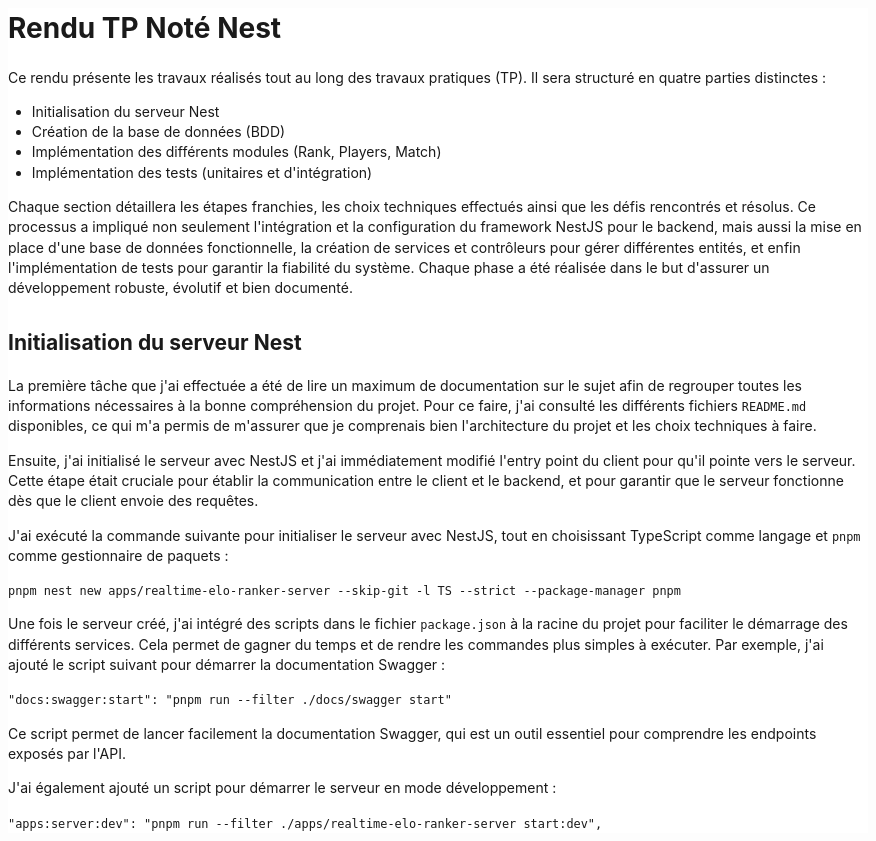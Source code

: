 # Rendu TP Noté Nest 

Ce rendu présente les travaux réalisés tout au long des travaux pratiques (TP). Il sera structuré en quatre parties distinctes : 

- Initialisation du serveur Nest
- Création de la base de données (BDD)
- Implémentation des différents modules (Rank, Players, Match)
- Implémentation des tests (unitaires et d'intégration)

Chaque section détaillera les étapes franchies, les choix techniques effectués ainsi que les défis rencontrés et résolus. Ce processus a impliqué non seulement l'intégration et la configuration du framework NestJS pour le backend, mais aussi la mise en place d'une base de données fonctionnelle, la création de services et contrôleurs pour gérer différentes entités, et enfin l'implémentation de tests pour garantir la fiabilité du système. Chaque phase a été réalisée dans le but d'assurer un développement robuste, évolutif et bien documenté.


## Initialisation du serveur Nest 

La première tâche que j'ai effectuée a été de lire un maximum de documentation sur le sujet afin de regrouper toutes les informations nécessaires à la bonne compréhension du projet. Pour ce faire, j'ai consulté les différents fichiers `README.md` disponibles, ce qui m'a permis de m'assurer que je comprenais bien l'architecture du projet et les choix techniques à faire.

Ensuite, j'ai initialisé le serveur avec NestJS et j'ai immédiatement modifié l'entry point du client pour qu'il pointe vers le serveur. Cette étape était cruciale pour établir la communication entre le client et le backend, et pour garantir que le serveur fonctionne dès que le client envoie des requêtes.

J'ai exécuté la commande suivante pour initialiser le serveur avec NestJS, tout en choisissant TypeScript comme langage et `pnpm` comme gestionnaire de paquets :


```
pnpm nest new apps/realtime-elo-ranker-server --skip-git -l TS --strict --package-manager pnpm
```


Une fois le serveur créé, j'ai intégré des scripts dans le fichier `package.json` à la racine du projet pour faciliter le démarrage des différents services. Cela permet de gagner du temps et de rendre les commandes plus simples à exécuter. Par exemple, j'ai ajouté le script suivant pour démarrer la documentation Swagger :

```
"docs:swagger:start": "pnpm run --filter ./docs/swagger start"
```


Ce script permet de lancer facilement la documentation Swagger, qui est un outil essentiel pour comprendre les endpoints exposés par l'API.

J'ai également ajouté un script pour démarrer le serveur en mode développement :



``` 
"apps:server:dev": "pnpm run --filter ./apps/realtime-elo-ranker-server start:dev",
```
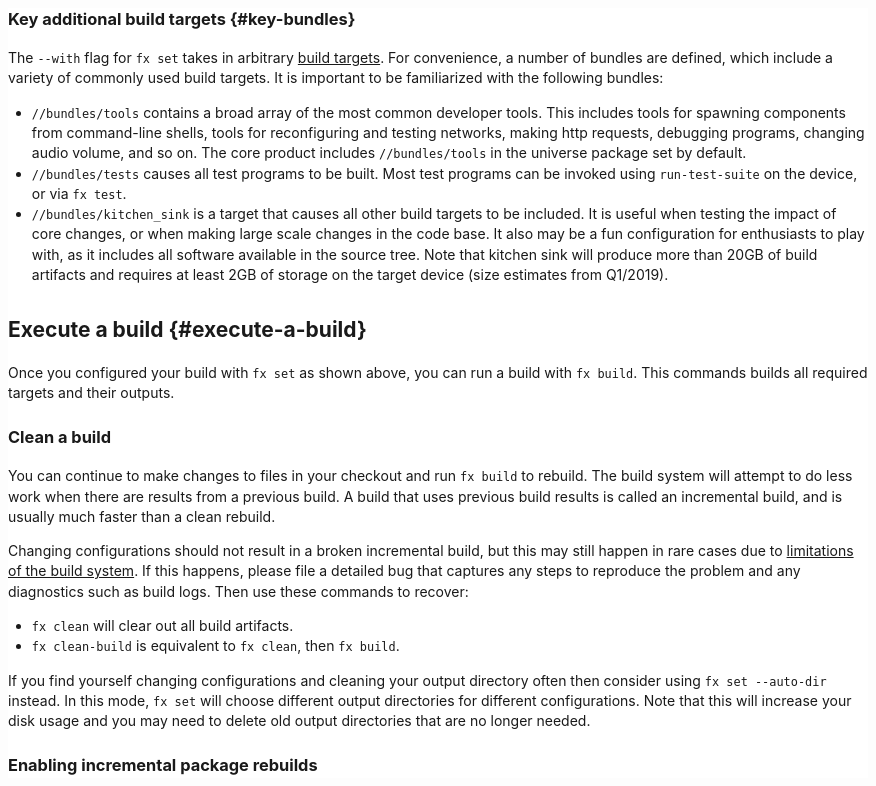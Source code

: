 ### Key additional build targets {#key-bundles}

The `--with` flag for `fx set` takes in arbitrary
[build targets](/docs/development/build/build_system/fuchsia_build_system_overview.md#build_targets).
For convenience, a number of bundles are defined, which include a variety of
commonly used build targets. It is important to be familiarized with the
following bundles:

* `//bundles/tools` contains a broad array of the most common developer tools.
  This includes tools for spawning components from command-line shells, tools
  for reconfiguring and testing networks, making http requests, debugging
  programs, changing audio volume, and so on. The core product includes
  `//bundles/tools` in the universe package set by default.
* `//bundles/tests` causes all test programs to be built. Most test programs
  can be invoked using `run-test-suite` on the device, or via
  `fx test`.
* `//bundles/kitchen_sink` is a target that causes all other build targets to be
  included. It is useful when testing the impact of core changes, or when
  making large scale changes in the code base. It also may be a fun
  configuration for enthusiasts to play with, as it includes all software
  available in the source tree. Note that kitchen sink will produce more than
  20GB of build artifacts and requires at least 2GB of storage on the target
  device (size estimates from Q1/2019).

## Execute a build {#execute-a-build}

Once you configured your build with `fx set` as shown above, you can run a build
with `fx build`. This commands builds all required targets and their outputs.

### Clean a build

You can continue to make changes to files in your checkout and run `fx build` to
rebuild. The build system will attempt to do less work when there are results from
a previous build. A build that uses previous build results is called an incremental
build, and is usually much faster than a clean rebuild.

Changing configurations should not result in a broken incremental build, but this
may still happen in rare cases due to [limitations of the build system][fxb94507].
If this happens, please file a detailed bug that captures any steps to reproduce the
problem and any diagnostics such as build logs. Then use these commands to recover:

* `fx clean` will clear out all build artifacts.
* `fx clean-build` is equivalent to `fx clean`, then `fx build`.

If you find yourself changing configurations and cleaning your output directory
often then consider using `fx set --auto-dir` instead. In this mode, `fx set` will
choose different output directories for different configurations. Note that this
will increase your disk usage and you may need to delete old output directories
that are no longer needed.

### Enabling incremental package rebuilds


[build-overview]: /docs/development/build/build_system/fuchsia_build_system_overview.md
[executing-tests]: /docs/development/testing/run_fuchsia_tests.md
[ffx-target-flash]: https://fuchsia.dev/reference/tools/sdk/ffx#flash
[fxb94507]: https://bugs.fuchsia.dev/p/fuchsia/issues/detail?id=94507
[fuchsia-gi-repo]: https://fuchsia.googlesource.com/integration/
[fx-sync-to-ref]: https://fuchsia.dev/reference/tools/fx/cmd/sync-to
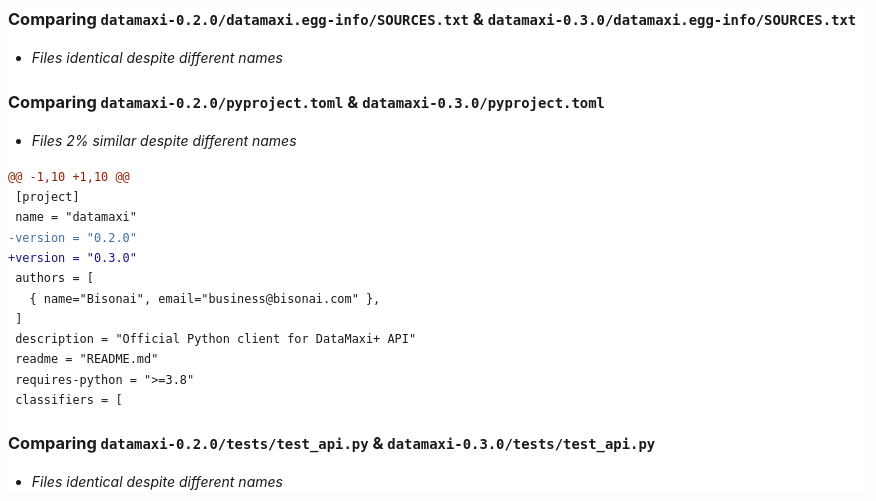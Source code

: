 ### Comparing `datamaxi-0.2.0/datamaxi.egg-info/SOURCES.txt` & `datamaxi-0.3.0/datamaxi.egg-info/SOURCES.txt`

 * *Files identical despite different names*

### Comparing `datamaxi-0.2.0/pyproject.toml` & `datamaxi-0.3.0/pyproject.toml`

 * *Files 2% similar despite different names*

```diff
@@ -1,10 +1,10 @@
 [project]
 name = "datamaxi"
-version = "0.2.0"
+version = "0.3.0"
 authors = [
   { name="Bisonai", email="business@bisonai.com" },
 ]
 description = "Official Python client for DataMaxi+ API"
 readme = "README.md"
 requires-python = ">=3.8"
 classifiers = [
```

### Comparing `datamaxi-0.2.0/tests/test_api.py` & `datamaxi-0.3.0/tests/test_api.py`

 * *Files identical despite different names*

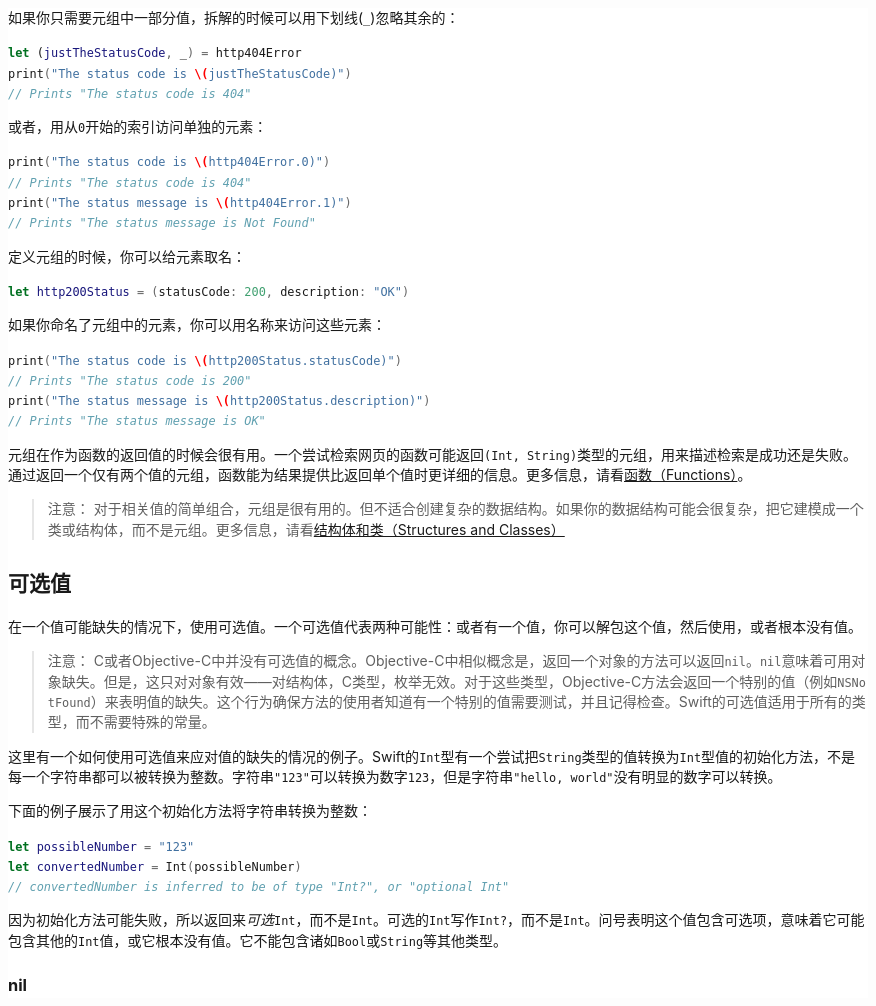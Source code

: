 如果你只需要元组中一部分值，拆解的时候可以用下划线(`_`)忽略其余的：
```swift
let (justTheStatusCode, _) = http404Error
print("The status code is \(justTheStatusCode)")
// Prints "The status code is 404"
```

或者，用从`0`开始的索引访问单独的元素：
```swift
print("The status code is \(http404Error.0)")
// Prints "The status code is 404"
print("The status message is \(http404Error.1)")
// Prints "The status message is Not Found"
```

定义元组的时候，你可以给元素取名：
```swift
let http200Status = (statusCode: 200, description: "OK")
```

如果你命名了元组中的元素，你可以用名称来访问这些元素：
```swift
print("The status code is \(http200Status.statusCode)")
// Prints "The status code is 200"
print("The status message is \(http200Status.description)")
// Prints "The status message is OK"
```

元组在作为函数的返回值的时候会很有用。一个尝试检索网页的函数可能返回`(Int, String)`类型的元组，用来描述检索是成功还是失败。通过返回一个仅有两个值的元组，函数能为结果提供比返回单个值时更详细的信息。更多信息，请看[函数（Functions）](6.Functions.md)。

> 注意：
> 对于相关值的简单组合，元组是很有用的。但不适合创建复杂的数据结构。如果你的数据结构可能会很复杂，把它建模成一个类或结构体，而不是元组。更多信息，请看[结构体和类（Structures and Classes）](9.Structures_and_Classes.md)

## 可选值
在一个值可能缺失的情况下，使用可选值。一个可选值代表两种可能性：或者有一个值，你可以解包这个值，然后使用，或者根本没有值。

> 注意：
C或者Objective-C中并没有可选值的概念。Objective-C中相似概念是，返回一个对象的方法可以返回`nil`。`nil`意味着可用对象缺失。但是，这只对对象有效——对结构体，C类型，枚举无效。对于这些类型，Objective-C方法会返回一个特别的值（例如`NSNotFound`）来表明值的缺失。这个行为确保方法的使用者知道有一个特别的值需要测试，并且记得检查。Swift的可选值适用于所有的类型，而不需要特殊的常量。

这里有一个如何使用可选值来应对值的缺失的情况的例子。Swift的`Int`型有一个尝试把`String`类型的值转换为`Int`型值的初始化方法，不是每一个字符串都可以被转换为整数。字符串`"123"`可以转换为数字`123`，但是字符串`"hello, world"`没有明显的数字可以转换。

下面的例子展示了用这个初始化方法将字符串转换为整数：
```swift
let possibleNumber = "123"
let convertedNumber = Int(possibleNumber)
// convertedNumber is inferred to be of type "Int?", or "optional Int"
```

因为初始化方法可能失败，所以返回来*可选*`Int`，而不是`Int`。可选的`Int`写作`Int?`，而不是`Int`。问号表明这个值包含可选项，意味着它可能包含其他的`Int`值，或它根本没有值。它不能包含诸如`Bool`或`String`等其他类型。

### nil
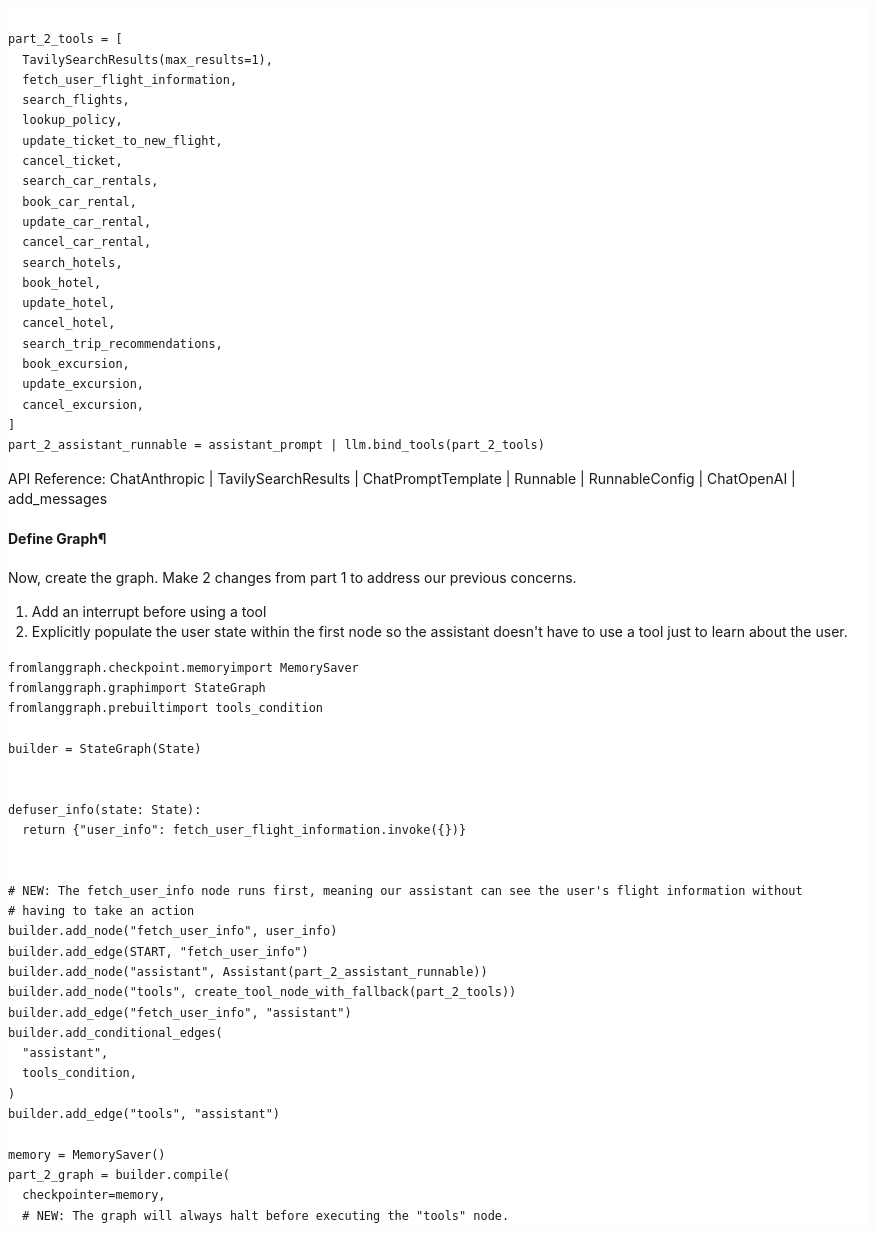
 ```

part_2_tools = [
  TavilySearchResults(max_results=1),
  fetch_user_flight_information,
  search_flights,
  lookup_policy,
  update_ticket_to_new_flight,
  cancel_ticket,
  search_car_rentals,
  book_car_rental,
  update_car_rental,
  cancel_car_rental,
  search_hotels,
  book_hotel,
  update_hotel,
  cancel_hotel,
  search_trip_recommendations,
  book_excursion,
  update_excursion,
  cancel_excursion,
]
part_2_assistant_runnable = assistant_prompt | llm.bind_tools(part_2_tools)

```

API Reference: ChatAnthropic | TavilySearchResults | ChatPromptTemplate | Runnable | RunnableConfig | ChatOpenAI | add_messages
#### Define Graph¶
Now, create the graph. Make 2 changes from part 1 to address our previous concerns.
  1. Add an interrupt before using a tool
  2. Explicitly populate the user state within the first node so the assistant doesn't have to use a tool just to learn about the user.


```
fromlanggraph.checkpoint.memoryimport MemorySaver
fromlanggraph.graphimport StateGraph
fromlanggraph.prebuiltimport tools_condition

builder = StateGraph(State)


defuser_info(state: State):
  return {"user_info": fetch_user_flight_information.invoke({})}


# NEW: The fetch_user_info node runs first, meaning our assistant can see the user's flight information without
# having to take an action
builder.add_node("fetch_user_info", user_info)
builder.add_edge(START, "fetch_user_info")
builder.add_node("assistant", Assistant(part_2_assistant_runnable))
builder.add_node("tools", create_tool_node_with_fallback(part_2_tools))
builder.add_edge("fetch_user_info", "assistant")
builder.add_conditional_edges(
  "assistant",
  tools_condition,
)
builder.add_edge("tools", "assistant")

memory = MemorySaver()
part_2_graph = builder.compile(
  checkpointer=memory,
  # NEW: The graph will always halt before executing the "tools" node.
```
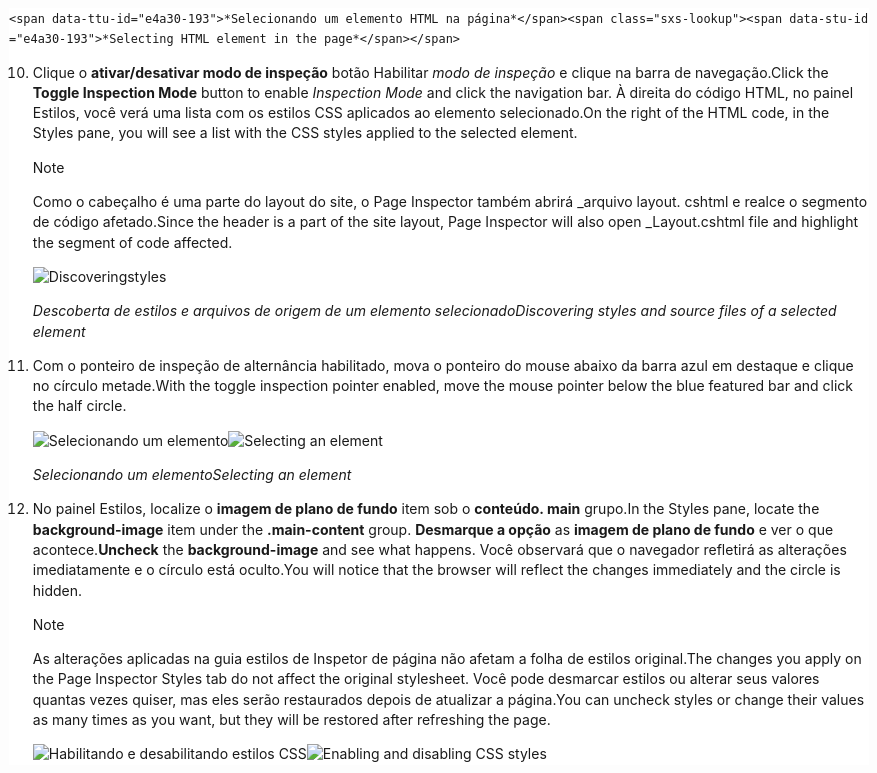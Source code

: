     <span data-ttu-id="e4a30-193">*Selecionando um elemento HTML na página*</span><span class="sxs-lookup"><span data-stu-id="e4a30-193">*Selecting HTML element in the page*</span></span>
10. <span data-ttu-id="e4a30-194">Clique o **ativar/desativar modo de inspeção** botão Habilitar *modo de inspeção* e clique na barra de navegação.</span><span class="sxs-lookup"><span data-stu-id="e4a30-194">Click the **Toggle Inspection Mode** button to enable *Inspection Mode* and click the navigation bar.</span></span> <span data-ttu-id="e4a30-195">À direita do código HTML, no painel Estilos, você verá uma lista com os estilos CSS aplicados ao elemento selecionado.</span><span class="sxs-lookup"><span data-stu-id="e4a30-195">On the right of the HTML code, in the Styles pane, you will see a list with the CSS styles applied to the selected element.</span></span>

    > [!NOTE]
    > <span data-ttu-id="e4a30-196">Como o cabeçalho é uma parte do layout do site, o Page Inspector também abrirá \_arquivo layout. cshtml e realce o segmento de código afetado.</span><span class="sxs-lookup"><span data-stu-id="e4a30-196">Since the header is a part of the site layout, Page Inspector will also open \_Layout.cshtml file and highlight the segment of code affected.</span></span>

    ![Discoveringstyles](using-page-inspector-in-visual-studio-2012/_static/image9.png)

    <span data-ttu-id="e4a30-198">*Descoberta de estilos e arquivos de origem de um elemento selecionado*</span><span class="sxs-lookup"><span data-stu-id="e4a30-198">*Discovering styles and source files of a selected element*</span></span>
11. <span data-ttu-id="e4a30-199">Com o ponteiro de inspeção de alternância habilitado, mova o ponteiro do mouse abaixo da barra azul em destaque e clique no círculo metade.</span><span class="sxs-lookup"><span data-stu-id="e4a30-199">With the toggle inspection pointer enabled, move the mouse pointer below the blue featured bar and click the half circle.</span></span>

    <span data-ttu-id="e4a30-200">![Selecionando um elemento](using-page-inspector-in-visual-studio-2012/_static/image10.png "selecionando um elemento")</span><span class="sxs-lookup"><span data-stu-id="e4a30-200">![Selecting an element](using-page-inspector-in-visual-studio-2012/_static/image10.png "Selecting an element")</span></span>

    <span data-ttu-id="e4a30-201">*Selecionando um elemento*</span><span class="sxs-lookup"><span data-stu-id="e4a30-201">*Selecting an element*</span></span>
12. <span data-ttu-id="e4a30-202">No painel Estilos, localize o **imagem de plano de fundo** item sob o **conteúdo. main** grupo.</span><span class="sxs-lookup"><span data-stu-id="e4a30-202">In the Styles pane, locate the **background-image** item under the **.main-content** group.</span></span> <span data-ttu-id="e4a30-203">**Desmarque a opção** as **imagem de plano de fundo** e ver o que acontece.</span><span class="sxs-lookup"><span data-stu-id="e4a30-203">**Uncheck** the **background-image** and see what happens.</span></span> <span data-ttu-id="e4a30-204">Você observará que o navegador refletirá as alterações imediatamente e o círculo está oculto.</span><span class="sxs-lookup"><span data-stu-id="e4a30-204">You will notice that the browser will reflect the changes immediately and the circle is hidden.</span></span>

    > [!NOTE]
    > <span data-ttu-id="e4a30-205">As alterações aplicadas na guia estilos de Inspetor de página não afetam a folha de estilos original.</span><span class="sxs-lookup"><span data-stu-id="e4a30-205">The changes you apply on the Page Inspector Styles tab do not affect the original stylesheet.</span></span> <span data-ttu-id="e4a30-206">Você pode desmarcar estilos ou alterar seus valores quantas vezes quiser, mas eles serão restaurados depois de atualizar a página.</span><span class="sxs-lookup"><span data-stu-id="e4a30-206">You can uncheck styles or change their values as many times as you want, but they will be restored after refreshing the page.</span></span>

    <span data-ttu-id="e4a30-207">![Habilitando e desabilitando estilos CSS](using-page-inspector-in-visual-studio-2012/_static/image11.png "habilitando e desabilitando estilos CSS")</span><span class="sxs-lookup"><span data-stu-id="e4a30-207">![Enabling and disabling CSS styles](using-page-inspector-in-visual-studio-2012/_static/image11.png "Enabling and disabling CSS styles")</span></span>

*Action item*.
Each line in which the string "different" is found must be copied from the data.

*Answer to the exercise*.
choose different output directories for different configurations. Note that this
 * *Files identical despite different names*
 * *Files 2% similar despite different names*
 * *Files identical despite different names*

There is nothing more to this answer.